Segment Open

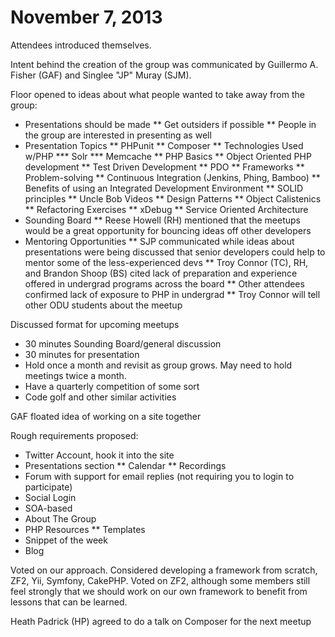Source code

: November 7, 2013
================

Attendees introduced themselves.

Intent behind the creation of the group was communicated by Guillermo A. Fisher (GAF) and Singlee "JP" Muray (SJM).

Floor opened to ideas about what people wanted to take away from the group:
* Presentations should be made
** Get outsiders if possible
** People in the group are interested in presenting as well
* Presentation Topics
** PHPunit
** Composer
** Technologies Used w/PHP
*** Solr
*** Memcache
** PHP Basics
** Object Oriented PHP development
** Test Driven Development
** PDO
** Frameworks
** Problem-solving
** Continuous Integration (Jenkins, Phing, Bamboo)
** Benefits of using an Integrated Development Environment
** SOLID principles
** Uncle Bob Videos
** Design Patterns
** Object Calistenics
** Refactoring Exercises
** xDebug
** Service Oriented Architecture
* Sounding Board
** Reese Howell (RH) mentioned that the meetups would be a great opportunity for bouncing ideas off other developers
* Mentoring Opportunities
** SJP communicated while ideas about presentations were being discussed that senior developers could help to mentor some of the less-experienced devs
** Troy Connor (TC), RH, and Brandon Shoop (BS) cited lack of preparation and experience offered in undergrad programs across the board
** Other attendees confirmed lack of exposure to PHP in undergrad
** Troy Connor will tell other ODU students about the meetup

Discussed format for upcoming meetups
* 30 minutes Sounding Board/general discussion
* 30 minutes for presentation
* Hold once a month and revisit as group grows. May need to hold meetings twice a month.
* Have a quarterly competition of some sort
* Code golf and other similar activities

GAF floated idea of working on a site together

Rough requirements proposed:
* Twitter Account, hook it into the site
* Presentations section
** Calendar
** Recordings
* Forum with support for email replies (not requiring you to login to participate)
* Social Login
* SOA-based
* About The Group
* PHP Resources
** Templates
* Snippet of the week
* Blog

Voted on our approach. Considered developing a framework from scratch, ZF2, Yii, Symfony, CakePHP. Voted on ZF2, although some members still feel strongly that we should work on our own framework to benefit from lessons that can be learned.

Heath Padrick (HP) agreed to do a talk on Composer for the next meetup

Segment Closed

ASSIGNMENT →
Filter the material above down to the lines that hold the word "from".

SOLUTION →
Floor opened to ideas about what people wanted to take away from the group:
Voted on our approach. Considered developing a framework from scratch, ZF2, Yii, Symfony, CakePHP. Voted on ZF2, although some members still feel strongly that we should work on our own framework to benefit from lessons that can be learned.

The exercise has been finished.